[[ Supplied entries open ]]

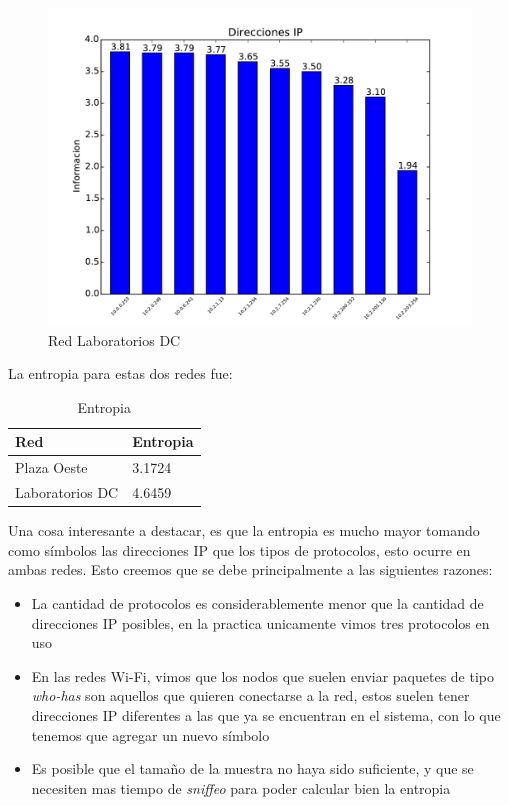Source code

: \begin{figure}[ht]
\begin{center}
\includegraphics[width=0.6\columnwidth]{graficos/dc_top_inf_s2.pdf}
\caption{Red Laboratorios DC}
\end{center}
\end{figure}

\pagebreak

La entropia para estas dos redes fue:

\begin{table}[ht]
\centering
\caption{Entropia}
\label{my-label}
\begin{tabular}{ll}
\hline
Red         & Entropia \\ \hline
Plaza Oeste & 3.1724   \\
Laboratorios DC    & 4.6459   \\ \hline
\end{tabular}
\end{table}

Una cosa interesante a destacar, es que la entropia es mucho mayor tomando como símbolos las direcciones IP que los tipos de protocolos, esto ocurre en ambas redes. Esto creemos que se debe principalmente a las siguientes razones:

\begin{itemize}
	\item La cantidad de protocolos es considerablemente menor que la cantidad de direcciones IP posibles, en la practica unicamente vimos tres protocolos en uso
	\item En las redes Wi-Fi, vimos que los nodos que suelen enviar paquetes de tipo \textit{who-has} son aquellos que quieren conectarse a la red, estos suelen tener direcciones IP diferentes a las que ya se encuentran en el sistema, con lo que tenemos que agregar un nuevo símbolo
	\item Es posible que el tamaño de la muestra no haya sido suficiente, y que se necesiten mas tiempo de \textit{sniffeo} para poder calcular bien la entropia
\end{itemize}

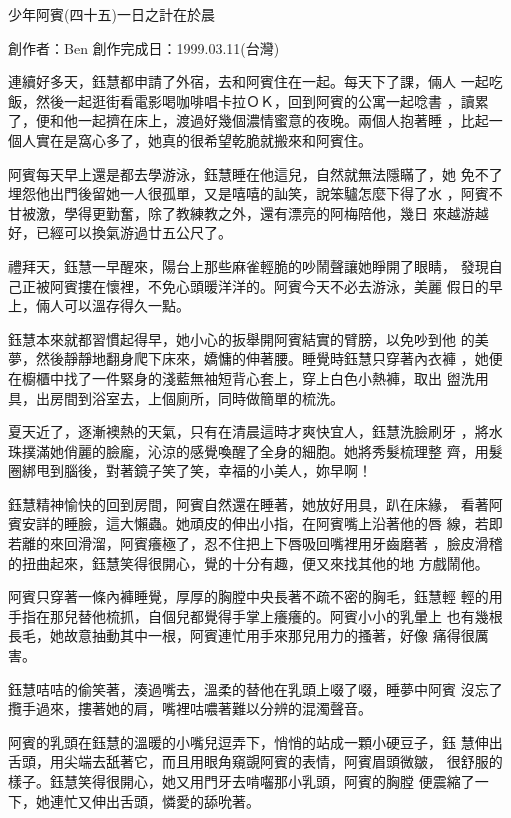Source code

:



少年阿賓(四十五)一日之計在於晨

創作者：Ben
創作完成日：1999.03.11(台灣)


連續好多天，鈺慧都申請了外宿，去和阿賓住在一起。每天下了課，倆人
一起吃飯，然後一起逛街看電影喝咖啡唱卡拉ＯＫ，回到阿賓的公寓一起唸書
，讀累了，便和他一起擠在床上，渡過好幾個濃情蜜意的夜晚。兩個人抱著睡
，比起一個人實在是窩心多了，她真的很希望乾脆就搬來和阿賓住。

阿賓每天早上還是都去學游泳，鈺慧睡在他這兒，自然就無法隱瞞了，她
免不了埋怨他出門後留她一人很孤單，又是嘻嘻的訕笑，說笨驢怎麼下得了水
，阿賓不甘被激，學得更勤奮，除了教練教之外，還有漂亮的阿梅陪他，幾日
來越游越好，已經可以換氣游過廿五公尺了。

禮拜天，鈺慧一早醒來，陽台上那些麻雀輕脆的吵鬧聲讓她睜開了眼睛，
發現自己正被阿賓摟在懷裡，不免心頭暖洋洋的。阿賓今天不必去游泳，美麗
假日的早上，倆人可以溫存得久一點。

鈺慧本來就都習慣起得早，她小心的扳舉開阿賓結實的臂膀，以免吵到他
的美夢，然後靜靜地翻身爬下床來，嬌慵的伸著腰。睡覺時鈺慧只穿著內衣褲
，她便在櫥櫃中找了一件緊身的淺藍無袖短背心套上，穿上白色小熱褲，取出
盥洗用具，出房間到浴室去，上個廁所，同時做簡單的梳洗。

夏天近了，逐漸襖熱的天氣，只有在清晨這時才爽快宜人，鈺慧洗臉刷牙
，將水珠撲滿她俏麗的臉龐，沁涼的感覺喚醒了全身的細胞。她將秀髮梳理整
齊，用髮圈綁甩到腦後，對著鏡子笑了笑，幸福的小美人，妳早啊！

鈺慧精神愉快的回到房間，阿賓自然還在睡著，她放好用具，趴在床緣，
看著阿賓安詳的睡臉，這大懶蟲。她頑皮的伸出小指，在阿賓嘴上沿著他的唇
線，若即若離的來回滑溜，阿賓癢極了，忍不住把上下唇吸回嘴裡用牙齒磨著
，臉皮滑稽的扭曲起來，鈺慧笑得很開心，覺的十分有趣，便又來找其他的地
方戲鬧他。

阿賓只穿著一條內褲睡覺，厚厚的胸膛中央長著不疏不密的胸毛，鈺慧輕
輕的用手指在那兒替他梳抓，自個兒都覺得手掌上癢癢的。阿賓小小的乳暈上
也有幾根長毛，她故意抽動其中一根，阿賓連忙用手來那兒用力的搔著，好像
痛得很厲害。

鈺慧咭咭的偷笑著，湊過嘴去，溫柔的替他在乳頭上啜了啜，睡夢中阿賓
沒忘了攬手過來，摟著她的肩，嘴裡咕噥著難以分辨的混濁聲音。

阿賓的乳頭在鈺慧的溫暖的小嘴兒逗弄下，悄悄的站成一顆小硬豆子，鈺
慧伸出舌頭，用尖端去舐著它，而且用眼角窺覬阿賓的表情，阿賓眉頭微皺，
很舒服的樣子。鈺慧笑得很開心，她又用門牙去啃囓那小乳頭，阿賓的胸膛
便震縮了一下，她連忙又伸出舌頭，憐愛的舔吮著。

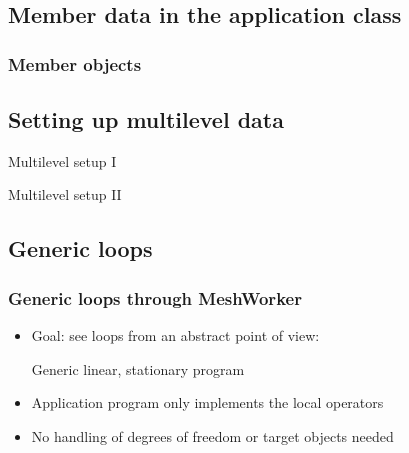 \subsection{Member data in the application class}
\begin{frame}
  \frametitle{Member objects}
  \begin{block}{}
    
  \end{block}
\end{frame}

\subsection{Setting up multilevel data}
\begin{frame}
  \begin{block}{Multilevel setup I}
    
  \end{block}
\end{frame}

\begin{frame}
  \begin{block}{Multilevel setup II}
    
  \end{block}
\end{frame}

\subsection{Generic loops}

\begin{frame}
  \frametitle{Generic loops through MeshWorker}
  \begin{itemize}
  \item Goal: see loops from an abstract point of view:
      \begin{block}{Generic linear, stationary program}
    
  \end{block}  
  \item Application program only implements the local operators
    \item No handling of degrees of freedom or target objects needed
  \end{itemize}
\end{frame}

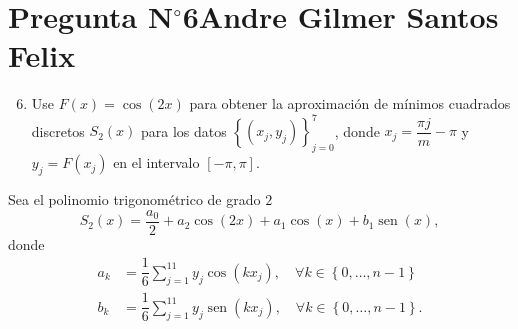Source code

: \section{Pregunta N$^{\circ}$6\qquad Andre Gilmer Santos Felix}

\begin{frame}
    \begin{enumerate}\setcounter{enumi}{5}
        \item

              Use
              \begin{math}
                  F\left(x\right)=
                  \cos\left(2x\right)
              \end{math}
              para obtener la aproximación de mínimos cuadrados
              discretos
              \begin{math}
                  S_{2}\left(x\right)
              \end{math}
              para los datos
              \begin{math}
                  \left\{
                  \left(x_{j},y_{j}\right)
                  \right\}_{j=0}^{7}
              \end{math},
              donde
              \begin{math}
                  x_{j}=
                  \dfrac{\pi j}{m}-
                  \pi
              \end{math}
              y
              \begin{math}
                  y_{j}=
                  F\left(x_{j}\right)
              \end{math}
              en el intervalo
              \begin{math}
                  \left[
                      -\pi,
                      \pi
                      \right]
              \end{math}.
    \end{enumerate}

    \begin{solution}
        Sea el polinomio trigonométrico de grado $2$
        \begin{equation*}
            S_{2}\left(x\right)=
            \dfrac{a_{0}}{2}+
            a_{2}\cos(2x)+
            a_{1}\cos\left(x\right)+
            b_{1}\operatorname{sen}\left(x\right),
        \end{equation*}
        donde
        \begin{align*}
            a_{k} & =
            \dfrac{1}{6}
            \sum_{j=1}^{11}
            y_{j}\cos\left(kx_{j}\right),\quad
            \forall k\in\left\{0,\dotsc,n-1\right\} \\
            b_{k} & =
            \dfrac{1}{6}
            \sum_{j=1}^{11}
            y_{j}
            \operatorname{sen}\left(kx_{j}\right),\quad
            \forall k\in\left\{0,\dotsc,n-1\right\}.
        \end{align*}
    \end{solution}
\end{frame}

[[ Supplied entries closed ]]

• Your goal:
Of the entries above, repeat exactly the lines between the line with "La entropia para" and the line with "protocolos en uso", inclusive, and no others.

• Task result:
La entropia para estas dos redes fue:

\begin{table}[ht]
\centering
\caption{Entropia}
\label{my-label}
\begin{tabular}{ll}
\hline
Red         & Entropia \\ \hline
Plaza Oeste & 3.1724   \\
Laboratorios DC    & 4.6459   \\ \hline
\end{tabular}
\end{table}

Una cosa interesante a destacar, es que la entropia es mucho mayor tomando como símbolos las direcciones IP que los tipos de protocolos, esto ocurre en ambas redes. Esto creemos que se debe principalmente a las siguientes razones:

\begin{itemize}
	\item La cantidad de protocolos es considerablemente menor que la cantidad de direcciones IP posibles, en la practica unicamente vimos tres protocolos en uso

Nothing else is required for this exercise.